On 26 August the regiment under the command of Col Gould embarked at Plymouth on board the transports Margaret, Nestor, Wadstay and Fame, which sailed for Dublin, where it was housed at Palatine Square Barracks. Unlike the other militia regiments of the first group, which were scattered across Ireland, the Nottinghamshires were kept in the Irish capital throughout their tour of duty there. Men continued to volunteer for the regulars, many of them being shipped to the Peninsula still wearing their militia uniforms. The regiment returned to England in 1812, landing at Bristol on 1 August and marching to Colchester. At the beginning of October the Nottinghamshire Militia left Colchester and marched to the Tower of London, with detachments at Kew, Epsom and Guildford. The Tower detachment provided guards for St James's Palace, Bank of England and other places usually protected by the Foot Guards. With the numbers of men who had transferred to the regulars and the detachments, the regiment was short of men and had to arm the bandsmen, who guarded the Tower gates in their white uniforms. The title of Royal Sherwood Foresters was conferred on the regiment by the Prince Regent on 16 December 1813 as a reward for having done duty at the Tower and Palace.

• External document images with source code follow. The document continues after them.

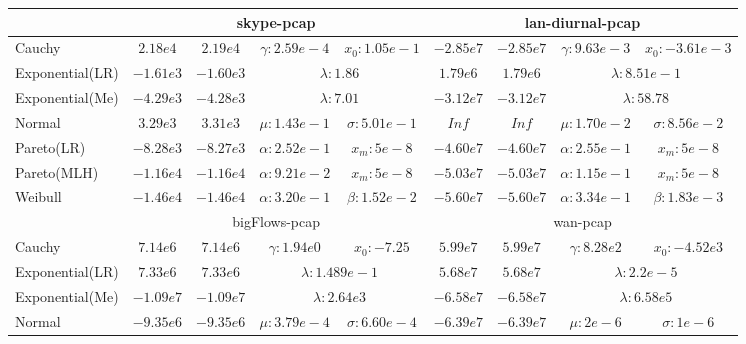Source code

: \begin{table}[h!]
{\begin{tabular}{lcccccccc}
            & \multicolumn{4}{c}{skype-pcap}  & \multicolumn{4}{c}{lan-diurnal-pcap}   \\ \hline 
            Cauchy          & $2.18e4$    & $2.19e4$    & $\gamma:2.59e-4$ & $x_0:1.05e-1$    
            & $-2.85e7$   & $-2.85e7$   & $\gamma:9.63e-3$ & $x_0:-3.61e-3$    \\
            Exponential(LR) & $-1.61e3$   & $-1.60e3$   & \multicolumn{2}{c}{$\lambda:1.86$}   
            & $1.79e6$    & $1.79e6$    & \multicolumn{2}{c}{$\lambda:8.51e-1$}    \\
            Exponential(Me) & $-4.29e3$   & $-4.28e3$   & \multicolumn{2}{c}{$\lambda:7.01$}   
            & $-3.12e7$   & $-3.12e7$   & \multicolumn{2}{c}{$ \lambda:58.78$} \\
            Normal          & $3.29e3$    & $3.31e3$    & $\mu:1.43e-1 $    & $\sigma:5.01e-1$ 
            & $Inf$       & $Inf$       & $\mu:1.70e-2$     & $\sigma:8.56e-2$ \\
            Pareto(LR)      & $-8.28e3$   & $-8.27e3$   & $\alpha:2.52e-1$ & $x_m:5e-8$    
            & $-4.60e7$   & $-4.60e7$   & $\alpha:2.55e-1$ & $ x_m:5e-8$    \\
            Pareto(MLH)     & $-1.16e4$   & $-1.16e4$   & $\alpha:9.21e-2$ & $x_m:5e-8$    
            & $-5.03e7$   & $-5.03e7$   & $\alpha:1.15e-1$ & $ x_m:5e-8$    \\
            Weibull         & $-1.46e4$   & $ -1.46e4$  & $\alpha:3.20e-1$ & $\beta:1.52e-2$  
            & $-5.60e7$   & $-5.60e7$   & $\alpha:3.34e-1$ & $\beta:1.83e-3$  \\ \hline    
            & \multicolumn{4}{c}{bigFlows-pcap} & \multicolumn{4}{c}{wan-pcap}  \\ \hline
            Cauchy          & $7.14e6$    & $7.14e6$   & $\gamma:1.94e0$ &$x_0:-7.25$    
            & $5.99e7$    & $5.99e7$   & $ \gamma:8.28e2$ &$x_0:-4.52e3$    \\
            Exponential(LR) & $7.33e6$    & $7.33e6$   & \multicolumn{2}{c}{$\lambda:1.489e-1$}   
            & $5.68e7$    & $ 5.68e7$  & \multicolumn{2}{c}{$\lambda:2.2e-5$}   \\
            Exponential(Me) & $-1.09e7$   & $-1.09e7$  & \multicolumn{2}{c}{$\lambda:2.64e3$}   
            & $-6.58e7$   & $-6.58e7$  & \multicolumn{2}{c}{$\lambda:6.58e5$} \\
            Normal          & $-9.35e6$   & $-9.35e6$  & $\mu:3.79e-4$   &$\sigma:6.60e-4$ 
            & $-6.39e7$   & $-6.39e7$  & $\mu:2e-6$     & $\sigma:1e-6$ \\

\end{tabular}}
\end{table}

After duty at the Tower, the Royal Sherwood Foresters wintered at Deal and Margate in Kent, supplying a guard of honour for the Prince Regent and King Louis XVIII when the latter sailed from Dover in April 1814 to assume the throne of France following Napoleon's abdication. Soon afterwards the regiment marched to Norman Cross Prison in Huntingdonshire, where large numbers of French prisoners of war were being released. The regiment was then ordered to be disembodied, marching to Newark to complete the process on 5 August 1814. The Royal Sherwood Foresters were not re-embodied during the short Waterloo campaign.

===Long peace===
After Waterloo there was another long peace. Although officers continued to be commissioned into the militia and ballots were still held, the regiments were rarely assembled for training. The permanent staff of the Royal Sherwood Foresters were charged with guarding the regimental stores in Newark Town Hall. This became an important duty towards the end of 1816, when it was feared that the Luddites would attempt to seize the arms. Night sentries were posted and the staff issued with live ammunition. One of the permanent staff was the poet Robert Millhouse, who had enlisted as a private in 1811. His poems attracted the attention of Maj John Gilbert-Cooper-Gardiner, who promoted him to corporal and placed him on the permanent staff in 1817.

Colonel Gould resigned his commission in 1819, and Lt-Col Henry Coape was promoted to succeed him in command. In 1820 the regiment carried out its first training since 1814, then again in 1821, 1825 and 1831, but not thereafter, the ballot was suspended by the Militia Act 1829, and the permanent staff of NCOs and drummers was reduced. The Lord Lieutenant continued to commission officers in the regiment, Lt-Col Gilbert-Cooper-Gardiner succeeding Col Coape on his resignation in 1825, and after his death in 1833 Lancelot Rolleston, MP for South Nottinghamshire, was appointed to the colonelcy.

==1852 reforms==
The Militia of the United Kingdom was revived by the Militia Act 1852, enacted during a renewed period of international tension. As before, units were raised and administered on a county basis, and filled by voluntary enlistment (although conscription by means of the Militia Ballot might be used if the counties failed to meet their quotas). Training was for 56 days on enlistment, then for 21–28 days per year, during which the men received full army pay. Under the Act, Militia units could be embodied by Royal Proclamation for full-time home defence service in three circumstances:
1. 'Whenever a state of war exists between Her Majesty and any foreign power'.
2. 'In all cases of invasion or upon imminent danger thereof'.
3. 'In all cases of rebellion or insurrection'.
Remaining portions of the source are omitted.